29/07/2014 10:57
GASPORT (D.STOPPINI) - Sorrisi e tormenti. Solo che i sorrisi si vedono, che siano su una business class di un trasferimento aereo, sotto il cielo di Boston, in partita o sotto stress alla Denver University poco importa. Ljajic ride, ride sempre. Il morale è alto, i pensieri di mercato non lo disturbano. Quantomeno non ne intaccano il rendimento, perché la notizia è questa: a dover stilare una classifica dei più in palla di questa tournée americana, il serbo salirebbe sicuramente sul podio con buone probabilità di vittoria. È un inno alla smentita della frasi fatte che ruotano intorno al calcio, quelle della serie «gioca male perché è distratto dal mercato».
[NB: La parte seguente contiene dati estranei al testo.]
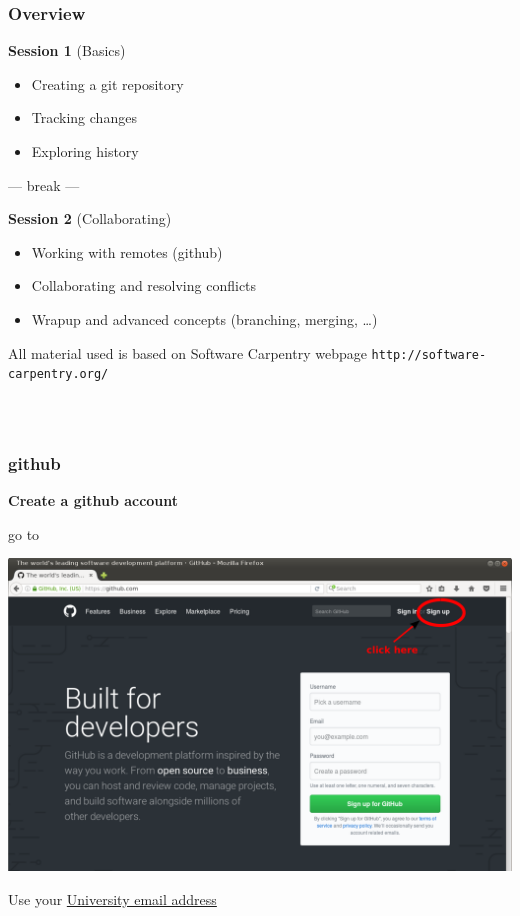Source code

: \documentclass{beamer}
\begin{document}
\begin{frame}
  \frametitle{Overview}
  \textbf{\Large Session 1} (Basics) {\color{red}{14:15h - 15:15h}}
  \begin{itemize}
  \item Creating a git repository
  \item Tracking changes
  \item Exploring history
  \end{itemize}
  \vspace{-1ex}
  \begin{center}
  --- break ---
  \end{center}
  \vspace{-1ex}
  \textbf{\Large Session 2} (Collaborating) {\color{red}{15:45h - 17:05h}}
  \begin{itemize}
  \item Working with remotes (github)
  \item Collaborating and resolving conflicts
  \item Wrapup and advanced concepts (branching, merging, \dots)
  \end{itemize}
  \vspace{1ex}
  All material used is based on Software Carpentry webpage \texttt{http://software-carpentry.org/}
\end{frame}


\begin{frame}
  \frametitle{${}^{}$}
\end{frame}


\begin{frame}
  \frametitle{github}
  \textbf{Create a github account}
  \begin{center}
    go to {}
  \end{center}
  \begin{center}
    \includegraphics[width=0.75\linewidth]{github.pdf}
  \end{center}
  Use your \underline{University email address}
\end{frame}
\end{document}
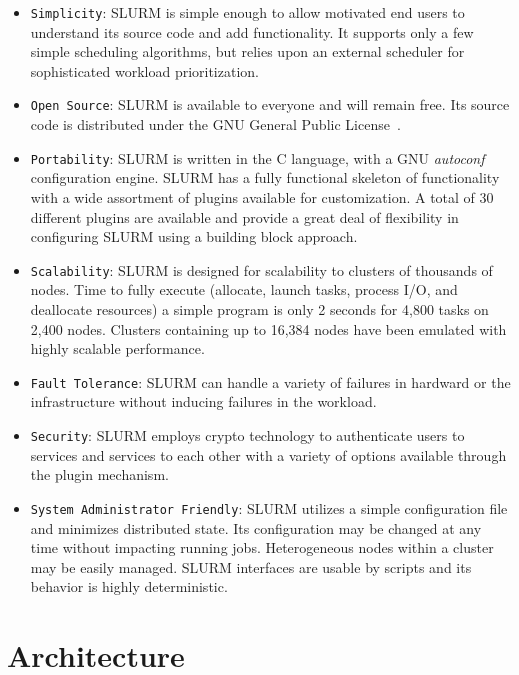 \documentclass[10pt,onecolumn,times]{../common/llncs}
\begin{document}
{\begin{itemize}
\item {\tt Simplicity}: SLURM is simple enough to allow motivated 
end users to understand its source code and add functionality. 
It supports only a few simple scheduling algorithms, 
but relies upon an external scheduler for sophisticated
workload prioritization.

\item {\tt Open Source}: SLURM is available to everyone and 
will remain free.
Its source code is distributed under the GNU General Public
License~\cite{GPL2002}.

\item {\tt Portability}: SLURM is written in the C language, 
with a GNU {\em autoconf} configuration engine.
SLURM has a fully functional skeleton of functionality with a
wide assortment of plugins available for customization. 
A total of 30 different plugins are available and provide a 
great deal of flexibility in configuring SLURM using a 
building block approach.

\item {\tt Scalability}: SLURM is designed for scalability to clusters 
of thousands of nodes. Time to fully execute (allocate, launch
tasks, process I/O, and deallocate resources) a simple program
is only 2 seconds for 4,800 tasks on 2,400 nodes. Clusters 
containing up to 16,384 nodes have been emulated with highly 
scalable performance. 

\item {\tt Fault Tolerance}: SLURM can handle a variety of failures
in hardward or the infrastructure without inducing failures in 
the workload.

\item {\tt Security}: SLURM employs crypto technology to authenticate
users to services and services to each other with a variety of options
available through the plugin mechanism.  

\item {\tt System Administrator Friendly}: SLURM utilizes
a simple configuration file and minimizes distributed state.
Its configuration may be changed at any time without impacting running
jobs.  Heterogeneous nodes within a cluster may be easily managed.  SLURM
interfaces are usable by scripts and its behavior is highly deterministic.

\end{itemize}

\section{Architecture}

}
\end{document}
Dentro il gruppo - C’è di più: dallo spogliatoio filtrano sensazioni di un giocatore che ha ritrovato lo spirito giusto, che scherza con i compagni e con lo staff tecnico. Che sulla 16th street di Denver si concede un po’ di shopping nelle ore libere insieme agli altri, un’occhiata a Victoria’s Secret e uno sguardo al cuore del Colorado, il centro degli Usa, il muso lungo, se c’è, non si vede. E ora Dallas, i cowboy, i rodeo: questa è l’America, l’America che il serbo era convinto di aver trovato nella Roma un anno fa. E invece la storia ha detto altro. Ha detto che la sua stella è stata oscurata da quella di Gervinho e che lui non è riuscito più a invertire la rotta. Raccontano che il suo sia un problema di testa, non di comportamento. La panchina gli fa male, certo un limite per un giocatore che invece avrebbe tutto per travolgere il campionato. E la cosa lo ha condizionato nel rendimento e negli allenamenti quotidiani, nei quali non è riuscito a convincere Garcia che no, la panchina non l’avrebbe meritata.
Segnali - Ecco, qualcosa è cambiato, qualcosa almeno pare mutato. Ljajic sta mandando i segnali giusti a Garcia. La differenza, come al solito, la fanno i particolari. Quei sorrisi al momento opportuno, l’attenzione nelle partitelle, perfino il fatto di rimanere in campo più a lungo dei compagni. Mentre gli altri erano già rientrati negli spogliatoi a fine allenamento, due giorni fa, lui invece era ancora lì dentro il «soccer field» a palleggiare con lo staff di Garcia. Magari non vuol dire niente, perché in tempi di mercato non è mai giusto sbilanciarsi. In fondo lo dice la stessa Roma: il mercato è fatto di opportunità. E magari l’opportunità di un’offerta da 15 milioni di euro per Ljajic non può essere lasciata cadere, a maggior ragione se nello stesso ruolo del serbo la società ha già portato a termine il colpo (Iturbe) e sta per scommettere su un altro prospetto interessante come Ferreira Carrasco (manca solo l’annuncio). Magari non vuole dire niente. Oppure vuol dire che il colloquio con Sabatini che Ljajic avrà al rientro dagli States avrà contorni differenti da quelli immaginabili. Perché se è vero che Garcia dice «a nessuno posso promettere il posto da titolare», è vero pure che un posto da titolare — messi da parte i musi lunghi — Ljajic è in grado di andarselo a prendere da solo.